» **Data under study**
══════════════════════════════

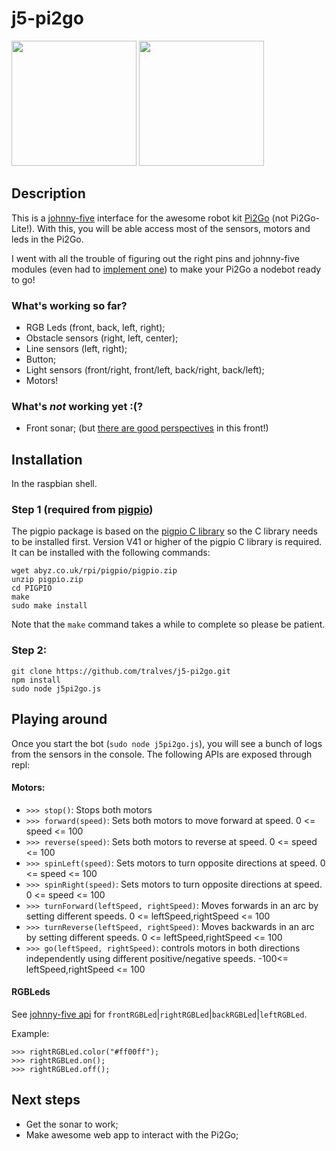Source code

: j5-pi2go
========

<img src="http://4tronix.co.uk/store/resources/image/18/b7/b.jpg" height="200"> <img src="http://johnny-five.io/img/heres-johnny.png" height="200">

## Description
This is a [johnny-five](http://johnny-five.io/) interface for the awesome robot kit [Pi2Go](http://www.pi2go.co.uk/) (not Pi2Go-Lite!). With this, you will be able access most of the sensors, motors and leds in the Pi2Go.

I went with all the trouble of figuring out the right pins and johnny-five modules (even had to [implement one](https://github.com/tralves/raspi-soft-pwm)) to make your Pi2Go a nodebot ready to go!

### What's working so far?
- RGB Leds (front, back, left, right);
- Obstacle sensors (right, left, center);
- Line sensors (left, right);
- Button;
- Light sensors (front/right, front/left, back/right, back/left);
- Motors!

### What's *not* working yet :(?
- Front sonar; (but [there are good perspectives](https://github.com/nebrius/raspi-io/pull/48) in this front!)

## Installation

In the raspbian shell.

### Step 1 (required from [pigpio](https://github.com/fivdi/pigpio))

The pigpio package is based on the
[pigpio C library](https://github.com/joan2937/pigpio) so the C library needs
to be installed first. Version V41 or higher of the pigpio C library is
required. It can be installed with the following commands:

```
wget abyz.co.uk/rpi/pigpio/pigpio.zip
unzip pigpio.zip
cd PIGPIO
make
sudo make install
```

Note that the `make` command takes a while to complete so please be patient.

### Step 2:

```Shell
git clone https://github.com/tralves/j5-pi2go.git
npm install
sudo node j5pi2go.js
```

## Playing around

Once you start the bot (``sudo node j5pi2go.js``), you will see a bunch of logs from the sensors in the console. The following APIs are exposed through repl:

#### Motors:
- ``>>> stop()``: Stops both motors
- ``>>> forward(speed)``: Sets both motors to move forward at speed. 0 <= speed <= 100
- ``>>> reverse(speed)``: Sets both motors to reverse at speed. 0 <= speed <= 100
- ``>>> spinLeft(speed)``: Sets motors to turn opposite directions at speed. 0 <= speed <= 100
- ``>>> spinRight(speed)``: Sets motors to turn opposite directions at speed. 0 <= speed <= 100
- ``>>> turnForward(leftSpeed, rightSpeed)``: Moves forwards in an arc by setting different speeds. 0 <= leftSpeed,rightSpeed <= 100
- ``>>> turnReverse(leftSpeed, rightSpeed)``: Moves backwards in an arc by setting different speeds. 0 <= leftSpeed,rightSpeed <= 100
- ``>>> go(leftSpeed, rightSpeed)``: controls motors in both directions independently using different positive/negative speeds. -100<= leftSpeed,rightSpeed <= 100    

#### RGBLeds
See [johnny-five api](http://johnny-five.io/api/led.rgb/#api) for ``frontRGBLed``|``rightRGBLed``|``backRGBLed``|``leftRGBLed``.

Example:
``` 
>>> rightRGBLed.color("#ff00ff");
>>> rightRGBLed.on();
>>> rightRGBLed.off();
```

## Next steps
- Get the sonar to work;
- Make awesome web app to interact with the Pi2Go;
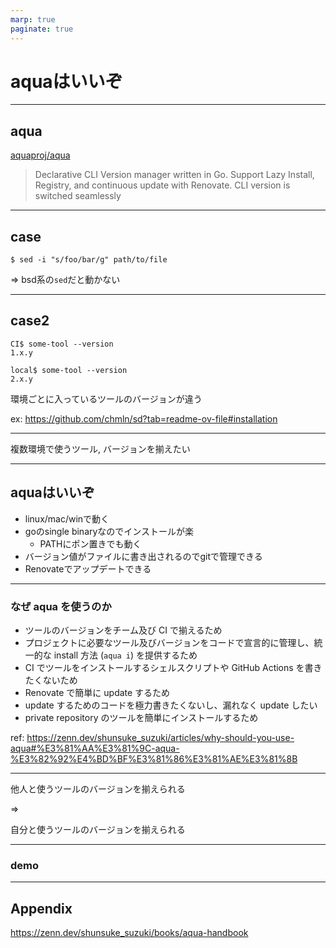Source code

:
 ```yaml
---
marp: true
paginate: true
---
```


<!-- _class: title -->


# aquaはいいぞ

---

## aqua

[aquaproj/aqua](https://github.com/aquaproj/aqua)

> Declarative CLI Version manager written in Go. Support Lazy Install, Registry, and continuous update with Renovate. CLI version is switched seamlessly

---

## case

```console
$ sed -i "s/foo/bar/g" path/to/file
```

=> bsd系の`sed`だと動かない

---

## case2

```console
CI$ some-tool --version
1.x.y
```

```console
local$ some-tool --version
2.x.y
```

環境ごとに入っているツールのバージョンが違う

ex: https://github.com/chmln/sd?tab=readme-ov-file#installation

---

複数環境で使うツール, バージョンを揃えたい

---

## aquaはいいぞ


- linux/mac/winで動く
- goのsingle binaryなのでインストールが楽
    - PATHにポン置きでも動く
- バージョン値がファイルに書き出されるのでgitで管理できる
- Renovateでアップデートできる

---

### なぜ aqua を使うのか

- ツールのバージョンをチーム及び CI で揃えるため
- プロジェクトに必要なツール及びバージョンをコードで宣言的に管理し、統一的な install 方法 (`aqua i`) を提供するため
- CI でツールをインストールするシェルスクリプトや GitHub Actions を書きたくないため
- Renovate で簡単に update するため
- update するためのコードを極力書きたくないし、漏れなく update したい
- private repository のツールを簡単にインストールするため

ref: https://zenn.dev/shunsuke_suzuki/articles/why-should-you-use-aqua#%E3%81%AA%E3%81%9C-aqua-%E3%82%92%E4%BD%BF%E3%81%86%E3%81%AE%E3%81%8B

---

他人と使うツールのバージョンを揃えられる

=>

自分と使うツールのバージョンを揃えられる

---

### demo

---

## Appendix

https://zenn.dev/shunsuke_suzuki/books/aqua-handbook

══════════════════════════════

» **Problem statement**
Exactly as written, return every line of the listing, but not the pictures.

» **Reply to the exercise**
Source code

: j5-pi2go
========

<img src="http://4tronix.co.uk/store/resources/image/18/b7/b.jpg" height="200"> <img src="http://johnny-five.io/img/heres-johnny.png" height="200">

## Description
This is a [johnny-five](http://johnny-five.io/) interface for the awesome robot kit [Pi2Go](http://www.pi2go.co.uk/) (not Pi2Go-Lite!). With this, you will be able access most of the sensors, motors and leds in the Pi2Go.

I went with all the trouble of figuring out the right pins and johnny-five modules (even had to [implement one](https://github.com/tralves/raspi-soft-pwm)) to make your Pi2Go a nodebot ready to go!

### What's working so far?
- RGB Leds (front, back, left, right);
- Obstacle sensors (right, left, center);
- Line sensors (left, right);
- Button;
- Light sensors (front/right, front/left, back/right, back/left);
- Motors!

### What's *not* working yet :(?
- Front sonar; (but [there are good perspectives](https://github.com/nebrius/raspi-io/pull/48) in this front!)

## Installation

In the raspbian shell.

### Step 1 (required from [pigpio](https://github.com/fivdi/pigpio))

The pigpio package is based on the
[pigpio C library](https://github.com/joan2937/pigpio) so the C library needs
to be installed first. Version V41 or higher of the pigpio C library is
required. It can be installed with the following commands:

```
wget abyz.co.uk/rpi/pigpio/pigpio.zip
unzip pigpio.zip
cd PIGPIO
make
sudo make install
```

Note that the `make` command takes a while to complete so please be patient.

### Step 2:

```Shell
git clone https://github.com/tralves/j5-pi2go.git
npm install
sudo node j5pi2go.js
```

## Playing around

Once you start the bot (``sudo node j5pi2go.js``), you will see a bunch of logs from the sensors in the console. The following APIs are exposed through repl:

#### Motors:
- ``>>> stop()``: Stops both motors
- ``>>> forward(speed)``: Sets both motors to move forward at speed. 0 <= speed <= 100
- ``>>> reverse(speed)``: Sets both motors to reverse at speed. 0 <= speed <= 100
- ``>>> spinLeft(speed)``: Sets motors to turn opposite directions at speed. 0 <= speed <= 100
- ``>>> spinRight(speed)``: Sets motors to turn opposite directions at speed. 0 <= speed <= 100
- ``>>> turnForward(leftSpeed, rightSpeed)``: Moves forwards in an arc by setting different speeds. 0 <= leftSpeed,rightSpeed <= 100
- ``>>> turnReverse(leftSpeed, rightSpeed)``: Moves backwards in an arc by setting different speeds. 0 <= leftSpeed,rightSpeed <= 100
- ``>>> go(leftSpeed, rightSpeed)``: controls motors in both directions independently using different positive/negative speeds. -100<= leftSpeed,rightSpeed <= 100    

#### RGBLeds
See [johnny-five api](http://johnny-five.io/api/led.rgb/#api) for ``frontRGBLed``|``rightRGBLed``|``backRGBLed``|``leftRGBLed``.

Example:
``` 
>>> rightRGBLed.color("#ff00ff");
>>> rightRGBLed.on();
>>> rightRGBLed.off();
```

## Next steps
- Get the sonar to work;
- Make awesome web app to interact with the Pi2Go;
Source code

:
 ```yaml
---
marp: true
paginate: true
---
```


<!-- _class: title -->


# aquaはいいぞ

---

## aqua

[aquaproj/aqua](https://github.com/aquaproj/aqua)

> Declarative CLI Version manager written in Go. Support Lazy Install, Registry, and continuous update with Renovate. CLI version is switched seamlessly

---

## case

```console
$ sed -i "s/foo/bar/g" path/to/file
```

=> bsd系の`sed`だと動かない

---

## case2

```console
CI$ some-tool --version
1.x.y
```

```console
local$ some-tool --version
2.x.y
```

環境ごとに入っているツールのバージョンが違う

ex: https://github.com/chmln/sd?tab=readme-ov-file#installation

---

複数環境で使うツール, バージョンを揃えたい

---

## aquaはいいぞ


- linux/mac/winで動く
- goのsingle binaryなのでインストールが楽
    - PATHにポン置きでも動く
- バージョン値がファイルに書き出されるのでgitで管理できる
- Renovateでアップデートできる

---

### なぜ aqua を使うのか

- ツールのバージョンをチーム及び CI で揃えるため
- プロジェクトに必要なツール及びバージョンをコードで宣言的に管理し、統一的な install 方法 (`aqua i`) を提供するため
- CI でツールをインストールするシェルスクリプトや GitHub Actions を書きたくないため
- Renovate で簡単に update するため
- update するためのコードを極力書きたくないし、漏れなく update したい
- private repository のツールを簡単にインストールするため

ref: https://zenn.dev/shunsuke_suzuki/articles/why-should-you-use-aqua#%E3%81%AA%E3%81%9C-aqua-%E3%82%92%E4%BD%BF%E3%81%86%E3%81%AE%E3%81%8B

---

他人と使うツールのバージョンを揃えられる

=>

自分と使うツールのバージョンを揃えられる

---

### demo

---

## Appendix

https://zenn.dev/shunsuke_suzuki/books/aqua-handbook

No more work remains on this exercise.